In borrowing texts, Fowler calls attention to the multiple valences of language and its use. Her work is reminiscent of other text artists, such as Allen Ruppersberg and Ed Ruscha. But Fowler, a lesbian and a feminist, recognizes the male biases in language and culture and actively opposes them by critically replacing them with sex-positive, feminist, and queered alternatives. “I think there’s a very sexist impulse to desexualize lesbians,” Fowler has said. “I’ve tried to work within the parameters of mainstream tropes to undo that.”
Fowler often uses appropriation as a strategy, and one of the most powerful examples is her 2006-07 silkscreen poster, RUB HER COKE. The print reproduces the entire text of Gertrude Stein’s 1914 poem, “Peeled Pencil, Choke,” along with the title, Stein’s name, and the date. The alliterative verbal properties and puns of the text are downplayed, instead emphasizing the female subject and the sexual desire of the instructive phrase. The phrase reappears on RUB HER COKE (2015) as letters arranged in a vertical string across a circular, floor-based brass and walnut sculpture that resembles a tabletop, seat, or pedestal.

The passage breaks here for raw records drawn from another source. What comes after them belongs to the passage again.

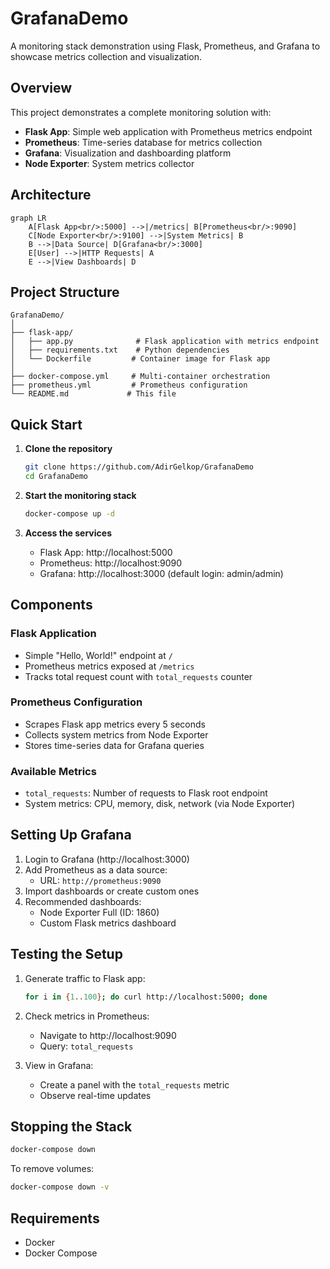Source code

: # GrafanaDemo

A monitoring stack demonstration using Flask, Prometheus, and Grafana to showcase metrics collection and visualization.

## Overview

This project demonstrates a complete monitoring solution with:
- **Flask App**: Simple web application with Prometheus metrics endpoint
- **Prometheus**: Time-series database for metrics collection
- **Grafana**: Visualization and dashboarding platform
- **Node Exporter**: System metrics collector

## Architecture

```mermaid
graph LR
    A[Flask App<br/>:5000] -->|/metrics| B[Prometheus<br/>:9090]
    C[Node Exporter<br/>:9100] -->|System Metrics| B
    B -->|Data Source| D[Grafana<br/>:3000]
    E[User] -->|HTTP Requests| A
    E -->|View Dashboards| D
```

## Project Structure

```
GrafanaDemo/
│
├── flask-app/
│   ├── app.py              # Flask application with metrics endpoint
│   ├── requirements.txt    # Python dependencies
│   └── Dockerfile         # Container image for Flask app
│
├── docker-compose.yml     # Multi-container orchestration
├── prometheus.yml         # Prometheus configuration
└── README.md             # This file
```

## Quick Start

1. **Clone the repository**
   ```bash
   git clone https://github.com/AdirGelkop/GrafanaDemo
   cd GrafanaDemo
   ```

2. **Start the monitoring stack**
   ```bash
   docker-compose up -d
   ```

3. **Access the services**
   - Flask App: http://localhost:5000
   - Prometheus: http://localhost:9090
   - Grafana: http://localhost:3000 (default login: admin/admin)

## Components

### Flask Application
- Simple "Hello, World!" endpoint at `/`
- Prometheus metrics exposed at `/metrics`
- Tracks total request count with `total_requests` counter

### Prometheus Configuration
- Scrapes Flask app metrics every 5 seconds
- Collects system metrics from Node Exporter
- Stores time-series data for Grafana queries

### Available Metrics
- `total_requests`: Number of requests to Flask root endpoint
- System metrics: CPU, memory, disk, network (via Node Exporter)

## Setting Up Grafana

1. Login to Grafana (http://localhost:3000)
2. Add Prometheus as a data source:
   - URL: `http://prometheus:9090`
3. Import dashboards or create custom ones
4. Recommended dashboards:
   - Node Exporter Full (ID: 1860)
   - Custom Flask metrics dashboard

## Testing the Setup

1. Generate traffic to Flask app:
   ```bash
   for i in {1..100}; do curl http://localhost:5000; done
   ```

2. Check metrics in Prometheus:
   - Navigate to http://localhost:9090
   - Query: `total_requests`

3. View in Grafana:
   - Create a panel with the `total_requests` metric
   - Observe real-time updates

## Stopping the Stack

```bash
docker-compose down
```

To remove volumes:
```bash
docker-compose down -v
```

## Requirements

- Docker
- Docker Compose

Another work, the difference is spreading (2015) uses the same phrase as the exhibition’s title, taken from another poem in the same collection by Stein. Again, the language has a haptic quality to it, strongly—though obliquely—evoking images of sex. The black-on-black silkscreen makes the text slightly hidden, surreptitious. Conversely, it is brightly announced in a neon sculpture, also called the difference is spreading (2015). This pushing and pulling of the viewer keeps them actively engaged with the texts, much in the way that Stein’s use of repetition could be both lulling and seductive, as well as brash or erupting.
The text of Stein’s “Patriarchal Poetry” (1927) is reproduced in an eponymously titled 2015 painting, using false dichotomies and dyads to describe the clichés of patriarchal models of the world. In a series of collages made with Xeroxed text, Fowler uses the kinds of alliterative repetitions employed by Stein, such as Having had it in way the having had it anyway having had it anyway having had it in that way, having had it and had and heard it in this way mountains are understood (2015). These pieces are likewise composed to create visual rhymes and patterns.
Fowler has, in previous work, photographed young lesbian artists, calling attention to their power and agency. She has also shown text on billboards, inserting them into the landscape. Now she brings that text inside, expanding its intrinsic relation to our private spaces.
“the difference is spreading” is on view at MIER Gallery, Los Angeles, May 22–July 3, 2015.